Published in Cellular microbiology - 01 Jul 2019

Demarta-Gatsi C, Rivkin A, Di Bartolo V, Peronet R, Ding S, Commere PH, Guillonneau F, Bellalou J, Brûlé S, Abou Karam P, Cohen SR, Lagache T, Janse CJ, Regev-Rudzki N, Mécheri S,

Link to Pubmed [PMID] – 30835870

Link to DOI – 10.1111/cmi.13021

Cell Microbiol 2019 07; 21(7): e13021

Protozoan pathogens secrete nanosized particles called extracellular vesicles (EVs) to facilitate their survival and chronic infection. Here, we show the inhibition by Plasmodium berghei NK65 blood stage-derived EVs of the proliferative response of CD4+ T cells in response to antigen presentation. Importantly, these results were confirmed in vivo by the capacity of EVs to diminish the ovalbumin-specific delayed type hypersensitivity response. We identified two proteins associated with EVs, the histamine releasing factor (HRF) and the elongation factor 1α (EF-1α) that were found to have immunosuppressive activities. Interestingly, in contrast to WT parasites, EVs from genetically HRF- and EF-1α-deficient parasites failed to inhibit T cell responses in vitro and in vivo. At the level of T cells, we demonstrated that EVs from WT parasites dephosphorylate key molecules (PLCγ1, Akt, and ERK) of the T cell receptor signalling cascade. Remarkably, immunisation with EF-1α alone or in combination with HRF conferred a long-lasting antiparasite protection and immune memory.

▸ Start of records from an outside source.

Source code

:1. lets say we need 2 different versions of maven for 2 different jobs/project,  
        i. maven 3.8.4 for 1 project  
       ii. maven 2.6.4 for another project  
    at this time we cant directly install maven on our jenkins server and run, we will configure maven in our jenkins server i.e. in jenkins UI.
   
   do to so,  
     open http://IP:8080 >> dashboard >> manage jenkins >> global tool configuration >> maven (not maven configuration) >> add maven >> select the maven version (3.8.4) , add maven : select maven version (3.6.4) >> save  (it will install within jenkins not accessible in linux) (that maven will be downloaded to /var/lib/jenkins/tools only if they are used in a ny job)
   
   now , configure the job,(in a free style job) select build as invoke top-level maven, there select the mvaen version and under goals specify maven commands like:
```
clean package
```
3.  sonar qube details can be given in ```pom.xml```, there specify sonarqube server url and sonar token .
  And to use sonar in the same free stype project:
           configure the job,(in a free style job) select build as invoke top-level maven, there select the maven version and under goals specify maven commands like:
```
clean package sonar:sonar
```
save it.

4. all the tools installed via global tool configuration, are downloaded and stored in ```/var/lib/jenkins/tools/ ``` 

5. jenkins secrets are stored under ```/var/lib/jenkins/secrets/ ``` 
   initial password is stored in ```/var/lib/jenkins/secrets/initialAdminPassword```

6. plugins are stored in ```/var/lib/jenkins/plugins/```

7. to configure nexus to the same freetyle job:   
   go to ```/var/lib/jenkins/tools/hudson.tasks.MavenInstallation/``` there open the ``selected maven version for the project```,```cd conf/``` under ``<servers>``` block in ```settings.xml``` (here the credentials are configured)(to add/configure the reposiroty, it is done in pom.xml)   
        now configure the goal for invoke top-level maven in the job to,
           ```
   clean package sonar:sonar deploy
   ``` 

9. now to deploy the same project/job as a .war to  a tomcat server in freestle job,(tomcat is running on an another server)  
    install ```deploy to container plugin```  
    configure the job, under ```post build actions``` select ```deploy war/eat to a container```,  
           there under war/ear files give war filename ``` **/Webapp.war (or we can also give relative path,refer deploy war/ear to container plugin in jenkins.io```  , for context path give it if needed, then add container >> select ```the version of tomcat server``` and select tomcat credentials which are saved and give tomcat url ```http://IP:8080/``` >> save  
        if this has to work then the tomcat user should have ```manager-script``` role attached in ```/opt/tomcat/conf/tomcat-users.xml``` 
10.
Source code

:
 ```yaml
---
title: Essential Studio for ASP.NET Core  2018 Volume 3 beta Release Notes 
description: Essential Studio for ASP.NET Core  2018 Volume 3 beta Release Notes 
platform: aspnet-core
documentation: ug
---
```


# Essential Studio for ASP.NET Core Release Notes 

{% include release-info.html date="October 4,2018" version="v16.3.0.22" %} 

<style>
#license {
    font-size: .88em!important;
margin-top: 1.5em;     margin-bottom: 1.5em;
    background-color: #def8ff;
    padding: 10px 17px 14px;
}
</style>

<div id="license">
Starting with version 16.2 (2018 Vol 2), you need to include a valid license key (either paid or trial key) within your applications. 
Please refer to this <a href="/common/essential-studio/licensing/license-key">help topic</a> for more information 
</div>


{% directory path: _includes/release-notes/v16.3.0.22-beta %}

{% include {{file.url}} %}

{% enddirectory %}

In conclusion, we identified a new mechanism by which P. berghei-derived EVs exert their immunosuppressive functions by altering T cell responses. The identification of two highly conserved immune suppressive factors offers new conceptual strategies to overcome EV-mediated immune suppression in malaria-infected individuals.